◆ **WHAT YOU ARE ASKED TO DO**
Where a line in the records below includes "info", pull that line out.

Saved entries:
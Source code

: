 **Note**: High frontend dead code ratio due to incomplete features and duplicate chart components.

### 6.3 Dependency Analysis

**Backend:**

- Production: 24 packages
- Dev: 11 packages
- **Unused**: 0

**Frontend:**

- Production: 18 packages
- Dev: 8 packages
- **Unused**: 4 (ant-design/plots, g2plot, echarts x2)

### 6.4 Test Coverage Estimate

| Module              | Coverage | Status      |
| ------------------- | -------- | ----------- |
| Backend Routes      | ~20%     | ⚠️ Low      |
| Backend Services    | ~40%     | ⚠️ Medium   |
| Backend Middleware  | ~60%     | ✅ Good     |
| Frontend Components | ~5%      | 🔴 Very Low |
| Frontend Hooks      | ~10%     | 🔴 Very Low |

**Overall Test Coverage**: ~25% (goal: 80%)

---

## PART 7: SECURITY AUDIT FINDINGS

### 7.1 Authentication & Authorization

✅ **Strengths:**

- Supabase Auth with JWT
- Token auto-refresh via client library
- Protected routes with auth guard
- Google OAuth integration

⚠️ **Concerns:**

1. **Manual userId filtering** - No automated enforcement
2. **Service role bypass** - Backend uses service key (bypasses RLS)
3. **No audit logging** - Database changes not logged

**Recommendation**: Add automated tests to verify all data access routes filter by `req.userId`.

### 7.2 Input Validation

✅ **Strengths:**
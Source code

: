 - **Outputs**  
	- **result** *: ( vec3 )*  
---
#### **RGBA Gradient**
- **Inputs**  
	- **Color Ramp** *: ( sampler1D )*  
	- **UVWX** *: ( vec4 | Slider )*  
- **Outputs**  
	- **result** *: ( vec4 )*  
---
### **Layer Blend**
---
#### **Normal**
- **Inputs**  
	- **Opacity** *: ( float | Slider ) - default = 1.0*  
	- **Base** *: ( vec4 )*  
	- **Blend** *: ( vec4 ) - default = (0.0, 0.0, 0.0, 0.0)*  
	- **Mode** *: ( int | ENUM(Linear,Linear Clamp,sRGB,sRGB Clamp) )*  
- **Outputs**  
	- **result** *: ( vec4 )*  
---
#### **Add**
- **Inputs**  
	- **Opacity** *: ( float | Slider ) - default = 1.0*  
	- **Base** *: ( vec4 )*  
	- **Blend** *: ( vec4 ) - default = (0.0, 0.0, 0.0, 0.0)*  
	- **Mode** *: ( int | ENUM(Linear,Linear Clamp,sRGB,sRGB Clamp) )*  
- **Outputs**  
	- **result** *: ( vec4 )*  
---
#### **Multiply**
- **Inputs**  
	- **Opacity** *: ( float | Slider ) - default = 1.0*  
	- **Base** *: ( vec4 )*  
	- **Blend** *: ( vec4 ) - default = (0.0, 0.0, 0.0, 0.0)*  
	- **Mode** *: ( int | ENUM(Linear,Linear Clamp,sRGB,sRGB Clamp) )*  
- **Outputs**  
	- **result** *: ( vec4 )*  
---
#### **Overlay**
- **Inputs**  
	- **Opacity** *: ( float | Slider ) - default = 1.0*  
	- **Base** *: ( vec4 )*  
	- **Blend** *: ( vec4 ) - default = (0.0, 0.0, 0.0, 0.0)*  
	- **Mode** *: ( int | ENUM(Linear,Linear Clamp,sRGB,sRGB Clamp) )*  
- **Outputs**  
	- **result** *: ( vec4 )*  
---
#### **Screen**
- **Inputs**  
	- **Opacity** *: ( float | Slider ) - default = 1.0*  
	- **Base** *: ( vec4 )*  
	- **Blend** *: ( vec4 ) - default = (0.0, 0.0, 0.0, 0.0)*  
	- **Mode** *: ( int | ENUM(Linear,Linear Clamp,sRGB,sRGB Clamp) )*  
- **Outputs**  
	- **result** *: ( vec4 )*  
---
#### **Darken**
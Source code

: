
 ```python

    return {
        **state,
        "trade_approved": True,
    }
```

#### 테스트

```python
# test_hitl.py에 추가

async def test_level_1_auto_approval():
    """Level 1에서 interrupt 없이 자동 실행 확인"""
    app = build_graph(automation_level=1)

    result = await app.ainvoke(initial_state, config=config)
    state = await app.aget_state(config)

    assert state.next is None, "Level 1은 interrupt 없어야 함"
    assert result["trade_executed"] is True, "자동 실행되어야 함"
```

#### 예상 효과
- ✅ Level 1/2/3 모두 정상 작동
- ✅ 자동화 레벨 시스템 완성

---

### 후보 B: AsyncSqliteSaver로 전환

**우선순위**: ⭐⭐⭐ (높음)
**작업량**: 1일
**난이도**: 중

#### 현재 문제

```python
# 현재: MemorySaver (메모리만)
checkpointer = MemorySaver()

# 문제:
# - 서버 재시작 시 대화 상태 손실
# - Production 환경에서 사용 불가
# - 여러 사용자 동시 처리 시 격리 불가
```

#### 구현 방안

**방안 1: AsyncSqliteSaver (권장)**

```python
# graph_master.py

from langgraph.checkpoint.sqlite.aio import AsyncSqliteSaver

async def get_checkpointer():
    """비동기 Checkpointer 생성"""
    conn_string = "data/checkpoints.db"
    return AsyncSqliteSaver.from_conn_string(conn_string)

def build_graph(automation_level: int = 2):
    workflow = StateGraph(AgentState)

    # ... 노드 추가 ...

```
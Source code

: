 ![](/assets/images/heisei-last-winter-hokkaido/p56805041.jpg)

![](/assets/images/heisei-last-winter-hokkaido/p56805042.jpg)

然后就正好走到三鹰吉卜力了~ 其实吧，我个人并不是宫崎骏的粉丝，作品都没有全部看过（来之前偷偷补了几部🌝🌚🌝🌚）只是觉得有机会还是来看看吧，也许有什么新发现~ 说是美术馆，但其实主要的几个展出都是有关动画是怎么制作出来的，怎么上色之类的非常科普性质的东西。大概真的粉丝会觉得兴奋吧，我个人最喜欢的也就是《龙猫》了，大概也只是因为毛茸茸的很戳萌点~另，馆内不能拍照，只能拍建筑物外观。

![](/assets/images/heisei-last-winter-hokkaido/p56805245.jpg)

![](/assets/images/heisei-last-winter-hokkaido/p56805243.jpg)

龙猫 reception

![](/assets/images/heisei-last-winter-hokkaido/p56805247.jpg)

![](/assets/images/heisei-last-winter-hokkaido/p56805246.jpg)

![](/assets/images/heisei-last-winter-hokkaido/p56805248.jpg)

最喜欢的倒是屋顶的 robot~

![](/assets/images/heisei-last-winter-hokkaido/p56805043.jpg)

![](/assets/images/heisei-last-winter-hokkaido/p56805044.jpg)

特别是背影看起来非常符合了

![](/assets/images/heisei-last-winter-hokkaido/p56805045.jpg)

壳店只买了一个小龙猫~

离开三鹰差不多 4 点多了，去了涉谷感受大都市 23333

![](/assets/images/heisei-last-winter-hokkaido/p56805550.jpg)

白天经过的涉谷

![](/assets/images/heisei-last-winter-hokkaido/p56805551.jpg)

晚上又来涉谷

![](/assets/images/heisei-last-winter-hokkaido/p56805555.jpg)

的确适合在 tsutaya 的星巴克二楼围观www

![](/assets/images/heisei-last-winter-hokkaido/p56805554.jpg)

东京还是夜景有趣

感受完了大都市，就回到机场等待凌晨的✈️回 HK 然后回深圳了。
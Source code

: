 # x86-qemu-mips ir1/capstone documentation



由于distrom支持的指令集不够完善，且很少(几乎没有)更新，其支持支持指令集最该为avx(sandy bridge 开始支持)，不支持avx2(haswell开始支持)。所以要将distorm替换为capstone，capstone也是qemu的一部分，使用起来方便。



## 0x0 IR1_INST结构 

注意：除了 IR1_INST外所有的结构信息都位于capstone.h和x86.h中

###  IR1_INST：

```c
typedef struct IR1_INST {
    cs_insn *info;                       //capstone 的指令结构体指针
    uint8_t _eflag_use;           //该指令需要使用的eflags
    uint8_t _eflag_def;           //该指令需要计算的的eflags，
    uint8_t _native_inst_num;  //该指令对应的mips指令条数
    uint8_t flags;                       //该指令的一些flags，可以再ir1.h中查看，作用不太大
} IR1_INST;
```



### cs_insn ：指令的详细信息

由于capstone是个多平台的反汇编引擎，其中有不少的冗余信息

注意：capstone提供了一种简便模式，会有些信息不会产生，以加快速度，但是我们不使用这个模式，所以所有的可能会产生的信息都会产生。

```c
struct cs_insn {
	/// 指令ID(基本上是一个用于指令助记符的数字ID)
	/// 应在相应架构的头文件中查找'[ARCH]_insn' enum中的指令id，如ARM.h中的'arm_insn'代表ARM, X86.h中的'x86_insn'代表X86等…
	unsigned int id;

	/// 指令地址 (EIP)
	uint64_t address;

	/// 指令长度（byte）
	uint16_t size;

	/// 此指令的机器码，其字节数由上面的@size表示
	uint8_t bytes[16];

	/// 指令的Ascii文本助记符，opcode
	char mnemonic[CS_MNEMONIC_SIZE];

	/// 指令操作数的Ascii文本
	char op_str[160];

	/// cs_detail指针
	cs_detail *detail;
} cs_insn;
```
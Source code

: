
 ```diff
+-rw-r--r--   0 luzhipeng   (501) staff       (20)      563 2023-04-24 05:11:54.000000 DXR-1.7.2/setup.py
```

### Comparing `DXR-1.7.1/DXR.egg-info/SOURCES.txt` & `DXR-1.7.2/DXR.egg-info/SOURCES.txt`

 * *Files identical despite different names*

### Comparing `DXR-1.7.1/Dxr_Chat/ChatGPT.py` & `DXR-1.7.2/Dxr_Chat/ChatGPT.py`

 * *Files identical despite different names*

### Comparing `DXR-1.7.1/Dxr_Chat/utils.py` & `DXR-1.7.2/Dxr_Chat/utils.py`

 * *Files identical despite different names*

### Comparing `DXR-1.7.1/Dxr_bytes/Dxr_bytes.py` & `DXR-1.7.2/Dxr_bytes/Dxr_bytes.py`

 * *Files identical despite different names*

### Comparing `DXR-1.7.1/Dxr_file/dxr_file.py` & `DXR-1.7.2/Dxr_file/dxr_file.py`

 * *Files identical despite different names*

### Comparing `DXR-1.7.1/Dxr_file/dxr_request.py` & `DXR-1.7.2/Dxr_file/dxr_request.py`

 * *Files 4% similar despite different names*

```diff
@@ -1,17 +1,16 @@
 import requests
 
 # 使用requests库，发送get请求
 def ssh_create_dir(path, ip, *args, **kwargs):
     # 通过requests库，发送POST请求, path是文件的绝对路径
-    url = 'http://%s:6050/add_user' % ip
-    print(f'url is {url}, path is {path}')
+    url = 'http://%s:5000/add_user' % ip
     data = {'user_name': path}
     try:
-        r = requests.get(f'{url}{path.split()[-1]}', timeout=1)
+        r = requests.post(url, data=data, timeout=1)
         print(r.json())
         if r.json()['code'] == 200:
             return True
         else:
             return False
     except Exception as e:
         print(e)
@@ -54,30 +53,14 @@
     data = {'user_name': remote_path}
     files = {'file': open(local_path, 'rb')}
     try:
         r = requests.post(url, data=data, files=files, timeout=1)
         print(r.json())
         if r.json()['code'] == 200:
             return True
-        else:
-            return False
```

◆ **FINISHED EXERCISE**
    cs_insn *info;                       //capstone 的指令结构体指针
### Comparing `DXR-1.7.1/DXR.egg-info/SOURCES.txt` & `DXR-1.7.2/DXR.egg-info/SOURCES.txt`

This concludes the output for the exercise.